Francisco Fernández-Carvajal 28 de marzo de 2019
— El
amor infinito de Dios por cada hombre.
— El
Señor nos ama siempre. También cuando le ofendemos, tiene misericordia de
nosotros.
—
Nuestra correspondencia. El primer mandamiento. Amor a Dios en las incidencias
de cada día.
I. En
toda la Sagrada Escritura se habla continuamente del amor de Dios por nosotros.
Nos lo hace saber de muchas maneras. Nos asegura que, aunque una madre se olvidara
del hijo de sus entrañas, Él jamás se olvidará de nosotros, pues nos
lleva escritos en su mano para tenernos siempre a la vista1.
La
Primera lectura de la Misa, del libro del profeta Oseas, es uno de esos textos
que muestran el triunfo emocionante del amor de Dios sobre las infidelidades y
las conversiones hipócritas de su pueblo. Israel reconoce al fin que no le
salvarán alianzas humanas, ni dioses fabricados por sus manos2,
ni holocaustos vacíos, sino el amor, expresado en la fidelidad a la Alianza. Se
vislumbra entonces una felicidad sin límites. La misma conversión es obra del
amor de Dios, pues todo nace de Él, que nos ama con largueza. Yo curaré
sus extravíos –leemos–, los amaré sin que lo merezcan, mi
cólera se apartará de ellos. Seré rocío para Israel, florecerá como azucena,
arraigará como el álamo. Brotarán sus vástagos, como el olivo será su
esplendor, su aroma como el Líbano.
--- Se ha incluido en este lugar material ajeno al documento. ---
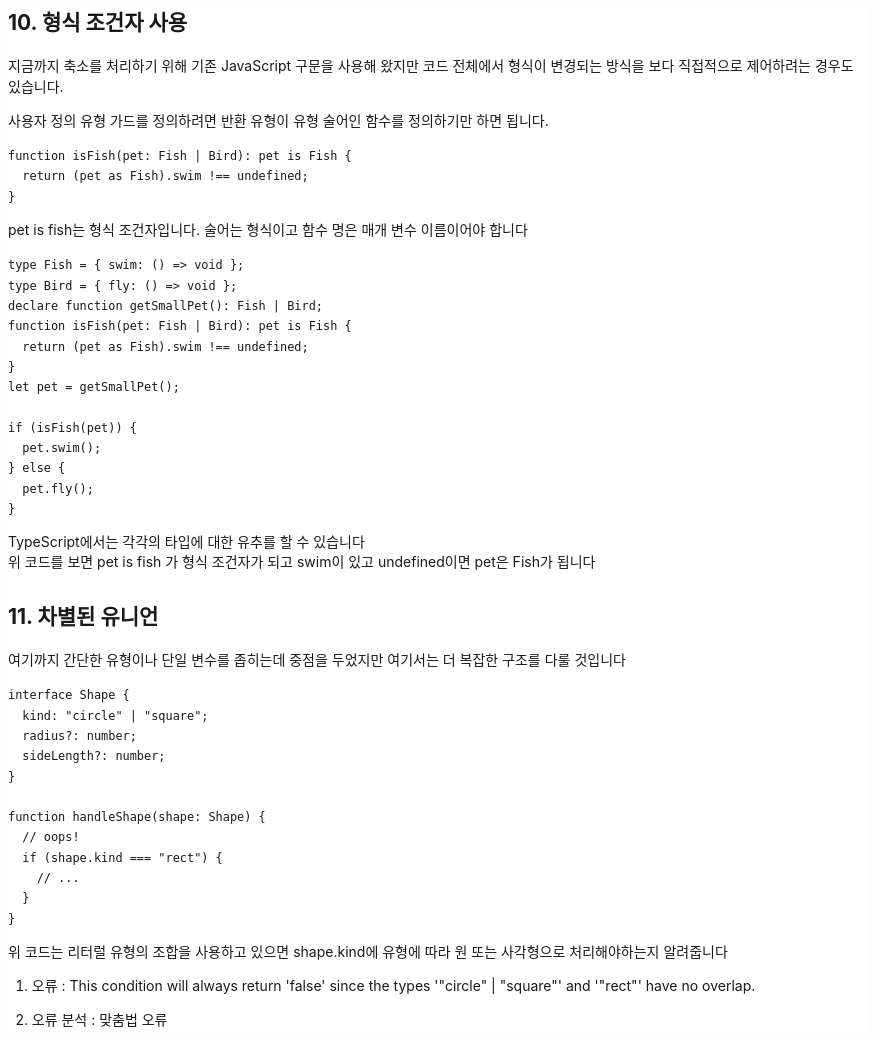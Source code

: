 ## 10. 형식 조건자 사용 
지금까지 축소를 처리하기 위해 기존 JavaScript 구문을 사용해 왔지만 코드 전체에서 형식이 변경되는 방식을 보다 직접적으로 제어하려는 경우도 있습니다.  

사용자 정의 유형 가드를 정의하려면 반환 유형이 유형 술어인 함수를 정의하기만 하면 됩니다.
```tsx
function isFish(pet: Fish | Bird): pet is Fish {
  return (pet as Fish).swim !== undefined;
}
```
pet is fish는 형식 조건자입니다. 술어는 형식이고 함수 명은 매개 변수 이름이어야 합니다 

```tsx
type Fish = { swim: () => void };
type Bird = { fly: () => void };
declare function getSmallPet(): Fish | Bird;
function isFish(pet: Fish | Bird): pet is Fish {
  return (pet as Fish).swim !== undefined;
}
let pet = getSmallPet();

if (isFish(pet)) {
  pet.swim();
} else {
  pet.fly();
}
```
TypeScript에서는 각각의 타입에 대한 유추를 할 수 있습니다  
위 코드를 보면 pet is fish 가 형식 조건자가 되고 swim이 있고 undefined이면 pet은 Fish가 됩니다 

## 11. 차별된 유니언
여기까지 간단한 유형이나 단일 변수를 좁히는데 중점을 두었지만 여기서는 더 복잡한 구조를 다룰 것입니다 

```tsx
interface Shape {
  kind: "circle" | "square";
  radius?: number;
  sideLength?: number;
}

function handleShape(shape: Shape) {
  // oops!
  if (shape.kind === "rect") {
    // ...
  }
}
```
위 코드는 리터럴 유형의 조합을 사용하고 있으면 shape.kind에 유형에 따라 원 또는 사각형으로 처리해야하는지 알려줍니다 

1. 오류 : This condition will always return 'false' since the types '"circle" | "square"' and '"rect"' have no overlap.

2. 오류 분석 : 맞춤법 오류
Volverán a descansar a su sombra:
cultivarán el trigo, florecerán como la viña, será su fama como la del vino del
Líbano3.
Jamás
podremos imaginar lo que Dios nos ama. Para salvarnos, cuando estábamos
perdidos, envió a su Unigénito para que, dando su vida, nos redimiera del
estado en que habíamos caído: tanto amó Dios al mundo que le dio a su
Hijo Unigénito, para que todo el que crea en Él no perezca, sino que tenga la
vida eterna4.
Este mismo amor le mueve a dársenos por entero de un modo habitual, habitando
en nuestra alma en gracia: Si alguno me ama guardará mi palabra, y mi
Padre lo amará, y vendremos a él y en él haremos morada5,
y a comunicarse con nosotros en lo más íntimo de nuestro corazón, durante estos
ratos de oración y en cualquier momento del día.
«Hasta
te serviré, porque vine a servir y no a ser servido. Yo soy amigo,
y miembro y cabeza, y hermano y hermana, y madre; todo lo soy, y solo quiero
contigo intimidad. Yo, pobre por ti, mendigo por ti, crucificado por ti,
sepultado por ti; en el cielo intercedo por ti ante Dios Padre; y en la tierra
soy legado suyo ante ti. Todo lo eres para Mí, hermano y coheredero, amigo y
miembro. ¿Qué más quieres?»6.
¿Qué más podemos desear? Cuando contemplamos al Señor en cada una de las
escenas del Vía Crucis es fácil que desde el corazón se nos
venga a los labios el decir: «¿Saber que me quieres tanto, Dios mío, y... no me
he vuelto loco?»7.
II. No
tienes otros iguales, Señor: Grande eres y haces maravillas, tú eres el único
Dios8. Una de las mayores maravillas es el amor que nos tiene. Nos
ama con amor personal e individual, a cada uno en particular. Jamás ha dejado
de amarnos, de ayudarnos, de protegernos, de comunicarse con nosotros; ni
siquiera en los momentos de mayor ingratitud por nuestra parte o cuando
cometimos los pecados más graves. Quizá, en esas tristes circunstancias, ha
sido cuando más atenciones hemos recibido de Dios, como nos muestra en las
parábolas en las que quiso expresar de modo singular su misericordia: la oveja
perdida es la única que es llevada a hombros, la fiesta del padre de familia es
para el hijo que dilapidó la herencia pero que supo volver arrepentido, la
dracma perdida es cuidadosamente buscada por su dueña hasta encontrarla...9.
A lo
largo de nuestra vida, la atención de Dios y su amor para cada uno de nosotros
han sido constantes. Ha tenido presentes todas las circunstancias y sucesos por
los que habíamos de pasar. Está junto a nosotros en cada situación y en todo
momento: Yo estaré con vosotros siempre hasta la consumación del mundo10,
hasta el último instante de nuestra vida.
¡Tantas
veces se ha hecho el encontradizo! En la alegría y en el dolor, a través de lo
que al principio nos pareció una gran desgracia, en un amigo, en un compañero
de trabajo, en el sacerdote que nos atendía... «Considerad conmigo esta
maravilla del amor de Dios: el Señor que sale al encuentro, que espera, que se
coloca a la vera del camino, para que no tengamos más remedio que verle. Y nos
llama personalmente, hablándonos de nuestras cosas, que son también las suyas,
moviendo nuestra conciencia a la compunción, abriéndola a la generosidad,
imprimiendo en nuestras almas la ilusión de ser fieles, de podernos llamar sus
discípulos»11.
Como
muestra de amor nos dejó los sacramentos, «canales de la misericordia divina».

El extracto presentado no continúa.